◆ WHAT IS EXPECTED ◆
Take the entries that follow and return exactly the lines from the one holding "a more detailed" through the one holding "## Compatibility", both included. Nothing else is needed.

(Stored data)
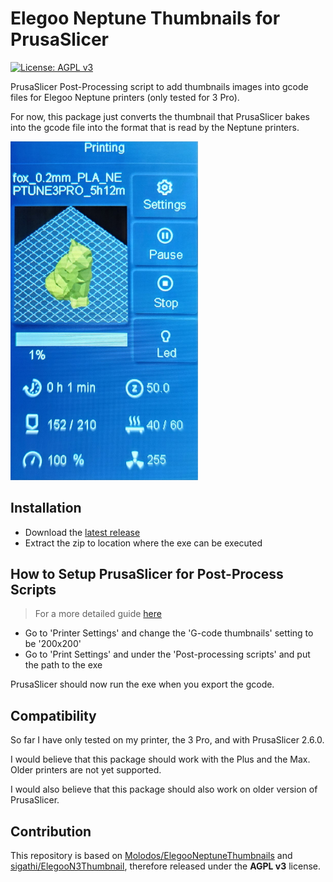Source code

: # Elegoo Neptune Thumbnails for PrusaSlicer

[![License: AGPL v3](https://img.shields.io/badge/License-AGPL%20v3-blue.svg)](https://www.gnu.org/licenses/agpl-3.0)

PrusaSlicer Post-Processing script to add thumbnails images into gcode files for Elegoo Neptune printers (only tested for 3 Pro).

For now, this package just converts the thumbnail that PrusaSlicer bakes into the gcode file into the format that is read by the Neptune printers.

<img src="images/main.jpg" width='300'>

## Installation

- Download the [latest release](https://github.com/TheJMaster28/ElegooNeptuneThumbnailPrusa/releases)
- Extract the zip to location where the exe can be executed

## How to Setup PrusaSlicer for Post-Process Scripts

> For a more detailed guide [here](https://github.com/TheJMaster28/ElegooNeptuneThumbnailPrusa/wiki/Setup-Post%E2%80%90Process-Scripts-in-PrusaSlicer)

- Go to 'Printer Settings' and change the 'G-code thumbnails' setting to be '200x200'
- Go to 'Print Settings' and under the 'Post-processing scripts' and put the path to the exe

PrusaSlicer should now run the exe when you export the gcode.

## Compatibility

So far I have only tested on my printer, the 3 Pro, and with PrusaSlicer 2.6.0.

I would believe that this package should work with the Plus and the Max. Older printers are not yet supported.

I would also believe that this package should also work on older version of PrusaSlicer.

## Contribution

This repository is based on [Molodos/ElegooNeptuneThumbnails](https://github.com/Molodos/ElegooNeptuneThumbnails) and [sigathi/ElegooN3Thumbnail](https://github.com/sigathi/ElegooN3Thumbnail), therefore
released under the **AGPL v3** license.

◆ ANSWER FOR THIS EXERCISE ◆
> For a more detailed guide [here](https://github.com/TheJMaster28/ElegooNeptuneThumbnailPrusa/wiki/Setup-Post%E2%80%90Process-Scripts-in-PrusaSlicer)

- Go to 'Printer Settings' and change the 'G-code thumbnails' setting to be '200x200'
- Go to 'Print Settings' and under the 'Post-processing scripts' and put the path to the exe

PrusaSlicer should now run the exe when you export the gcode.

## Compatibility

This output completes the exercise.